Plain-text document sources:
--- START ---
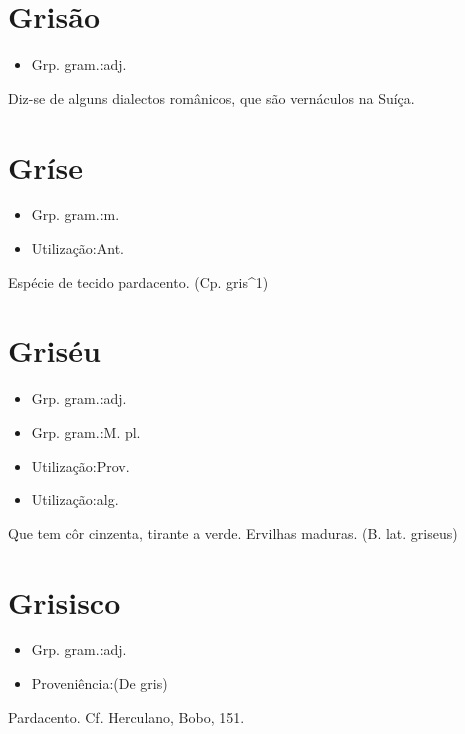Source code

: \section{Grisão}
\begin{itemize}
\item {Grp. gram.:adj.}
\end{itemize}
Diz-se de alguns dialectos românicos, que são vernáculos na Suíça.
\section{Gríse}
\begin{itemize}
\item {Grp. gram.:m.}
\end{itemize}
\begin{itemize}
\item {Utilização:Ant.}
\end{itemize}
Espécie de tecido pardacento.
(Cp. \textunderscore gris\textunderscore ^1)
\section{Griséu}
\begin{itemize}
\item {Grp. gram.:adj.}
\end{itemize}
\begin{itemize}
\item {Grp. gram.:M. pl.}
\end{itemize}
\begin{itemize}
\item {Utilização:Prov.}
\end{itemize}
\begin{itemize}
\item {Utilização:alg.}
\end{itemize}
Que tem côr cinzenta, tirante a verde.
Ervilhas maduras.
(B. lat. \textunderscore griseus\textunderscore )
\section{Grisisco}
\begin{itemize}
\item {Grp. gram.:adj.}
\end{itemize}
\begin{itemize}
\item {Proveniência:(De \textunderscore gris\textunderscore )}
\end{itemize}
Pardacento. Cf. Herculano, \textunderscore Bobo\textunderscore , 151.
--- END ---
■ WORK ITEM
Repeat each entry exactly. Pictures do not belong in the copy.

■ REPLY
Source code

: \section{Grisão}
\begin{itemize}
\item {Grp. gram.:adj.}
\end{itemize}
Diz-se de alguns dialectos românicos, que são vernáculos na Suíça.
\section{Gríse}
\begin{itemize}
\item {Grp. gram.:m.}
\end{itemize}
\begin{itemize}
\item {Utilização:Ant.}
\end{itemize}
Espécie de tecido pardacento.
(Cp. \textunderscore gris\textunderscore ^1)
\section{Griséu}
\begin{itemize}
\item {Grp. gram.:adj.}
\end{itemize}
\begin{itemize}
\item {Grp. gram.:M. pl.}
\end{itemize}
\begin{itemize}
\item {Utilização:Prov.}
\end{itemize}
\begin{itemize}
\item {Utilização:alg.}
\end{itemize}
Que tem côr cinzenta, tirante a verde.
Ervilhas maduras.
(B. lat. \textunderscore griseus\textunderscore )
\section{Grisisco}
\begin{itemize}
\item {Grp. gram.:adj.}
\end{itemize}
\begin{itemize}
\item {Proveniência:(De \textunderscore gris\textunderscore )}
\end{itemize}
Pardacento. Cf. Herculano, \textunderscore Bobo\textunderscore , 151.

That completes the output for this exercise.